The Torah portion on the Yom Kippur is Leviticus 19, K’doshim, the call to holiness. It expands on a few of the Ten Commandments, but is largely devoted to relationships among people, rather than with God. It is more of a mundane, moral code than a set of rules about how one should act before God. As the English translation was being read following the chanting of the Hebrew, I was struck by the timeliness of its prohibitions and prescriptions. If one brackets the references to God, this Torah portion offers a set of rules that I would relate to individual and community flourishing, a non-theological word that I can relate to holiness.
While implicit, some of the items call for care and empathy. I would even go so far to say that they promote what I call right-brain oriented acts—acts that reflect connections between people. Others proscribe left-brain acts which tend to be self-directed and are designed to control or manipulate. There is a natural redundancy between those that proscribe and those that prescribe because anything that reduces the dominance of the left raises the role of the right, and vice versa. Some of the items are not relevant today and are not included in the lists, below.
First, the prohibitions (left-brain):
• Do not steal.
• Do not deal deceitfully or falsely (no lies).
• Do not defraud your fellow nor commit robbery.
• Do not keep [overnight] the wages of those who labor for you. (Don’t stiff your employees.)
• Do not profit at the expense of others.
Next, the ones aimed at engaging the right-brain:
• Decide fairly, neither favoring the poor or bowing to the rich. (Fairness always must account for the context of the situation, a right-brain way of attending to the world)
• Do not insult the deaf (or anyone with a disability), nor impede the blind. (Requires empathy)
• Do not hate others in your heart.
• Do not take vengeance nor bear a grudge.

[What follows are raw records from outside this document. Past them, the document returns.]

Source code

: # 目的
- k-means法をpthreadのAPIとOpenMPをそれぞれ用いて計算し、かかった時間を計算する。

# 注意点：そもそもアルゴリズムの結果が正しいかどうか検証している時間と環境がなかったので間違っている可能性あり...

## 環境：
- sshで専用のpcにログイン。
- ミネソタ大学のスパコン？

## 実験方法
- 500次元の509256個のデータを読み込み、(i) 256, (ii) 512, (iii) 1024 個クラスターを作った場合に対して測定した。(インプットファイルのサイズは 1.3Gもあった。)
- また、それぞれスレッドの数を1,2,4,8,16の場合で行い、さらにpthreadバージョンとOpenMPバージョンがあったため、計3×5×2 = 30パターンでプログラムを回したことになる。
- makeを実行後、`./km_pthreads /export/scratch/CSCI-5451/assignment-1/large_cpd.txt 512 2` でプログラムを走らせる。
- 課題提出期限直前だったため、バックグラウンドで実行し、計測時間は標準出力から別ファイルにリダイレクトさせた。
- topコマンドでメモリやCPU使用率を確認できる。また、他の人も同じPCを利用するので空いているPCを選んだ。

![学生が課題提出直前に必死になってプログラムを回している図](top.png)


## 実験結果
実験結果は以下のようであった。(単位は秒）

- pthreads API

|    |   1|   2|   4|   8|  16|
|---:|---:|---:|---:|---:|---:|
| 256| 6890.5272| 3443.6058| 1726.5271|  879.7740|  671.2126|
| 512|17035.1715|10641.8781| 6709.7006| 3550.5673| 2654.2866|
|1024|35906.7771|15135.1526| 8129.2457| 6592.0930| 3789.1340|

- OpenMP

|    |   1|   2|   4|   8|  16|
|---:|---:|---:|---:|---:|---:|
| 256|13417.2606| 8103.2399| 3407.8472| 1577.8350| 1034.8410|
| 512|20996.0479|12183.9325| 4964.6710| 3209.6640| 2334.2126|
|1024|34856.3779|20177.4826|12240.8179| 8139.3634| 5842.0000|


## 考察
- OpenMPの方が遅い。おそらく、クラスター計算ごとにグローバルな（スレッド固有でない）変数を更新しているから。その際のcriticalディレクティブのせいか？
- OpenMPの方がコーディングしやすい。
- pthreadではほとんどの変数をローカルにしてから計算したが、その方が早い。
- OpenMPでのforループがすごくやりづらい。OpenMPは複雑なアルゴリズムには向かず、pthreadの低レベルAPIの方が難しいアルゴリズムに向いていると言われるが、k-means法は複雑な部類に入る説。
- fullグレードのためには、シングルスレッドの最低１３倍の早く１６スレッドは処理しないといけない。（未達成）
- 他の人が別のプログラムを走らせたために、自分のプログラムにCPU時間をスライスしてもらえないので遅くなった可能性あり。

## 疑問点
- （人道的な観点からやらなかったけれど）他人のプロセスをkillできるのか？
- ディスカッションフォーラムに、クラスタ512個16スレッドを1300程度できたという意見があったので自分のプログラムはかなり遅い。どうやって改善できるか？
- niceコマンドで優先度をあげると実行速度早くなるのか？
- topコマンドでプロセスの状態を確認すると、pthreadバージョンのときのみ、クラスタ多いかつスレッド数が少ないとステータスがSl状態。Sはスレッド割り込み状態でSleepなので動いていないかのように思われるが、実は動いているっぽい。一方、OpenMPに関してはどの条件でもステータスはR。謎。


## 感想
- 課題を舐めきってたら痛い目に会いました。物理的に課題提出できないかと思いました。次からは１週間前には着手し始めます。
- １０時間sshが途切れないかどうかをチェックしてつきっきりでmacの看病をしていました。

• Take care of the poor and the stranger. (This appears in the text as a directive to leave the gleanings of your crops in the fields, but can be easily brought into our industrial age. Also requires empathy.)

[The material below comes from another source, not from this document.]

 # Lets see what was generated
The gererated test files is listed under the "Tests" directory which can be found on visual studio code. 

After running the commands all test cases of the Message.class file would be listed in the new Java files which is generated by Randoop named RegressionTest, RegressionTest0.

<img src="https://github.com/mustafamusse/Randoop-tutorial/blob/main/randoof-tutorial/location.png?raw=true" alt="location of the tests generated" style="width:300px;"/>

It should be quickly obvious that these rules of holiness apply to the President of the United States as a person, just like me to whom this reading was directed, but, more critically as our highest institutional leader. Yom Kippur offers all Jews an opportunity to clear up instances where we broke any of the first set of rules or failed to abide by the second. The coming election offers all citizens to rid ourselves of a President who shows absolutely no inclination to act according to almost none of these holiness codes that, in this case, serve to express the secular ideals of citizenship in a democracy.